Exercise data:

=== Begin Enclosure ===

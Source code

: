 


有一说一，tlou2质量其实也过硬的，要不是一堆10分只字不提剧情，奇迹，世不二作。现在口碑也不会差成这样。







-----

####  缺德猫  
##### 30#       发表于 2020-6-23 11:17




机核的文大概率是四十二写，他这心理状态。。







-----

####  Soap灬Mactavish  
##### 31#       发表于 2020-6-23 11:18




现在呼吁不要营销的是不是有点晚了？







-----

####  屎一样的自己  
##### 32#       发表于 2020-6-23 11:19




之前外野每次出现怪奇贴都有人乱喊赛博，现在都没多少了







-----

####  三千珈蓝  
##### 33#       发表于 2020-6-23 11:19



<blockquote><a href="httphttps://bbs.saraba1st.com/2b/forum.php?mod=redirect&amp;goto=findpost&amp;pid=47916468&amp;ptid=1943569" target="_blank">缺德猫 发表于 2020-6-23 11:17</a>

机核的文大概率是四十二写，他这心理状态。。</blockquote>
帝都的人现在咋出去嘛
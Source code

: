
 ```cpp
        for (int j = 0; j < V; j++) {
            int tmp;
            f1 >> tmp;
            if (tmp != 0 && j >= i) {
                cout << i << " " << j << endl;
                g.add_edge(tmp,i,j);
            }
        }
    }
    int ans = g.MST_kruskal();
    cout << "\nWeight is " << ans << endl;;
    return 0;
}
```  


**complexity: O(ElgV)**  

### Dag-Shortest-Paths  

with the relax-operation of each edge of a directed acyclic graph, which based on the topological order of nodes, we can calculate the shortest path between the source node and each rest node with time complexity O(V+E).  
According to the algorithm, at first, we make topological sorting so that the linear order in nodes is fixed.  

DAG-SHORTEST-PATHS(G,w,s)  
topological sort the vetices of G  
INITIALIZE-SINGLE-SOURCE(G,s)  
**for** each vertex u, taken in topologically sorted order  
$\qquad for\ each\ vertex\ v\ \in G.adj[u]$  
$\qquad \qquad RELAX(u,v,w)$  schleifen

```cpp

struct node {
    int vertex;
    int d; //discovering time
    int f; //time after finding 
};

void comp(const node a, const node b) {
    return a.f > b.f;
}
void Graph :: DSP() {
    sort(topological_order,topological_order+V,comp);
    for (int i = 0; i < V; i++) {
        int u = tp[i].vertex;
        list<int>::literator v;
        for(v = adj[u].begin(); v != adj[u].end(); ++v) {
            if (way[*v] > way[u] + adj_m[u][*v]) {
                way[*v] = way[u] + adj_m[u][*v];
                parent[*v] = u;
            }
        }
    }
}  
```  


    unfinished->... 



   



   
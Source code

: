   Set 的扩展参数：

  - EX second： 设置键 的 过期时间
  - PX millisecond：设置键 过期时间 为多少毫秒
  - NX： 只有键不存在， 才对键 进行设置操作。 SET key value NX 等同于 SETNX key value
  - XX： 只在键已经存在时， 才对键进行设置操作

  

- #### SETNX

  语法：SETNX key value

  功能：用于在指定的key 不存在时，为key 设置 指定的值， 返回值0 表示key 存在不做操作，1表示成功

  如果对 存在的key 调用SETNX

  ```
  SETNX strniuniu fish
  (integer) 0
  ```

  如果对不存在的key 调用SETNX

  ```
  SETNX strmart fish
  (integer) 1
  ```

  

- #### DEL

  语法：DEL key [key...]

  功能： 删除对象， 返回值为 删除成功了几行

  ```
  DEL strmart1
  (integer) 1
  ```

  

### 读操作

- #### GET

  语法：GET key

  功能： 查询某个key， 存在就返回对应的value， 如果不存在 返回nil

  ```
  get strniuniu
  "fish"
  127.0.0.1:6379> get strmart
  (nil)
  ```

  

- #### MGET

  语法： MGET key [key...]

=== End Enclosure ===

What is needed:
The answer must be all of the entries, restated exactly.

Exercise solution:
Source code

: 


有一说一，tlou2质量其实也过硬的，要不是一堆10分只字不提剧情，奇迹，世不二作。现在口碑也不会差成这样。







-----

####  缺德猫  
##### 30#       发表于 2020-6-23 11:17




机核的文大概率是四十二写，他这心理状态。。







-----

####  Soap灬Mactavish  
##### 31#       发表于 2020-6-23 11:18




现在呼吁不要营销的是不是有点晚了？







-----

####  屎一样的自己  
##### 32#       发表于 2020-6-23 11:19




之前外野每次出现怪奇贴都有人乱喊赛博，现在都没多少了







-----

####  三千珈蓝  
##### 33#       发表于 2020-6-23 11:19



<blockquote><a href="httphttps://bbs.saraba1st.com/2b/forum.php?mod=redirect&amp;goto=findpost&amp;pid=47916468&amp;ptid=1943569" target="_blank">缺德猫 发表于 2020-6-23 11:17</a>

机核的文大概率是四十二写，他这心理状态。。</blockquote>
帝都的人现在咋出去嘛
Source code

:
 ```cpp
        for (int j = 0; j < V; j++) {
            int tmp;
            f1 >> tmp;
            if (tmp != 0 && j >= i) {
                cout << i << " " << j << endl;
                g.add_edge(tmp,i,j);
            }
        }
    }
    int ans = g.MST_kruskal();
    cout << "\nWeight is " << ans << endl;;
    return 0;
}
```  


**complexity: O(ElgV)**  

### Dag-Shortest-Paths  

with the relax-operation of each edge of a directed acyclic graph, which based on the topological order of nodes, we can calculate the shortest path between the source node and each rest node with time complexity O(V+E).  
According to the algorithm, at first, we make topological sorting so that the linear order in nodes is fixed.  

DAG-SHORTEST-PATHS(G,w,s)  
topological sort the vetices of G  
INITIALIZE-SINGLE-SOURCE(G,s)  
**for** each vertex u, taken in topologically sorted order  
$\qquad for\ each\ vertex\ v\ \in G.adj[u]$  
$\qquad \qquad RELAX(u,v,w)$  schleifen

```cpp

struct node {
    int vertex;
    int d; //discovering time
    int f; //time after finding 
};

void comp(const node a, const node b) {
    return a.f > b.f;
}
void Graph :: DSP() {
    sort(topological_order,topological_order+V,comp);
    for (int i = 0; i < V; i++) {
        int u = tp[i].vertex;
        list<int>::literator v;
        for(v = adj[u].begin(); v != adj[u].end(); ++v) {
            if (way[*v] > way[u] + adj_m[u][*v]) {
                way[*v] = way[u] + adj_m[u][*v];
                parent[*v] = u;
            }
        }
    }
}  
```  


    unfinished->... 



   



   
Source code

:   Set 的扩展参数：

  - EX second： 设置键 的 过期时间
  - PX millisecond：设置键 过期时间 为多少毫秒
  - NX： 只有键不存在， 才对键 进行设置操作。 SET key value NX 等同于 SETNX key value
  - XX： 只在键已经存在时， 才对键进行设置操作

  

- #### SETNX

  语法：SETNX key value

  功能：用于在指定的key 不存在时，为key 设置 指定的值， 返回值0 表示key 存在不做操作，1表示成功

  如果对 存在的key 调用SETNX

  ```
  SETNX strniuniu fish
  (integer) 0
  ```

  如果对不存在的key 调用SETNX

  ```
  SETNX strmart fish
  (integer) 1
  ```

  

- #### DEL

  语法：DEL key [key...]

  功能： 删除对象， 返回值为 删除成功了几行

  ```
  DEL strmart1
  (integer) 1
  ```

  

### 读操作

- #### GET

  语法：GET key

  功能： 查询某个key， 存在就返回对应的value， 如果不存在 返回nil

  ```
  get strniuniu
  "fish"
  127.0.0.1:6379> get strmart
  (nil)
  ```

  

- #### MGET

  语法： MGET key [key...]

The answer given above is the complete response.